The malware poses a threat that can’t be dealt with using previous security advice but one step that may help is to ensure your computer has Secure Boot which will prevent it from loading the malware. You could also update your UEFI firmware from your computer manufacturer, although some manufacturers may not release newer versions or patches.
However, if the malware has taken root, it may be necessary to replace the motherboard of the computer. In truth, it’s usually easier and more cost-effective to simply replace the computer.
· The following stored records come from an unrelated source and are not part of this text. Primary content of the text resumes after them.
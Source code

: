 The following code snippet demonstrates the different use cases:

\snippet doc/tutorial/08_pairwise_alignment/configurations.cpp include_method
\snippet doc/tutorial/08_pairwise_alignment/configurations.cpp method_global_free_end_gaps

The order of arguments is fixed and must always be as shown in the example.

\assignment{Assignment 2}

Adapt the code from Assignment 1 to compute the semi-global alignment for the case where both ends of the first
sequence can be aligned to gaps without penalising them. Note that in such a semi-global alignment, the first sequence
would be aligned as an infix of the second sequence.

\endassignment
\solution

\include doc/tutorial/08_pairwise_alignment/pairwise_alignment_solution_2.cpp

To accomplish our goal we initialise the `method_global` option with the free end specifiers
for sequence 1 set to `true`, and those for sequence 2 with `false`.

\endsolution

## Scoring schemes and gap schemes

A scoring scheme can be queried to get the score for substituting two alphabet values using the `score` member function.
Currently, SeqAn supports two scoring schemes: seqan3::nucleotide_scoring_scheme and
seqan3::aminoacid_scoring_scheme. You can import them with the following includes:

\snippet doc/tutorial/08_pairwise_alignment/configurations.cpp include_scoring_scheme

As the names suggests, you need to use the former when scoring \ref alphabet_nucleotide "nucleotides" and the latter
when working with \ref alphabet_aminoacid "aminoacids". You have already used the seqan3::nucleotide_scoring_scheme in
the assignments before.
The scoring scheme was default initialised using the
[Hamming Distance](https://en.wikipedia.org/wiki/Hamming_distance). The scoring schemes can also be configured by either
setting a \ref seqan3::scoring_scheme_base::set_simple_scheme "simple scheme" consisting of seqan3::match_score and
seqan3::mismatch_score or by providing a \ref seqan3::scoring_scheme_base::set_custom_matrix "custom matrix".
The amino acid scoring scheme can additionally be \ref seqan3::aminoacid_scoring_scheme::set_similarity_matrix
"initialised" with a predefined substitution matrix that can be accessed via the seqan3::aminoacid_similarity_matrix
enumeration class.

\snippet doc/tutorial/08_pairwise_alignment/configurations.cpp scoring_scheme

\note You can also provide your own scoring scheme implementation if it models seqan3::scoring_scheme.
Gary Jowett from Computer & Network Consultants in Brighton said: “This threat may be directed mainly at governments but it poses a risk to anyone with a computer. Companies that have upgraded their hardware in recent months should seek advice from an independent consultant to assess whether or not their equipment has been compromised.”
In terms of the wider threat from hackers, it’s often smaller companies with less sophisticated security arrangements that are more vulnerable. They could unwittingly offer a backdoor for hackers into government departments or local authorities. For this reason, smaller companies who provide services to the public sector need to be much more aware of the threats to their IT services because it could lead to losing major public sector contracts.
Effective anti-virus and malware tools are now standard defences companies can generally rely upon and email security from Mimecast and other providers can keep the door closed to cyber criminals.
Worryingly, it’s the inconsistent behaviour of managers and staff that still needs to be ironed out so that personal USB sticks aren’t brought into the office and links or open attachments from addresses outside the company won’t be accessed.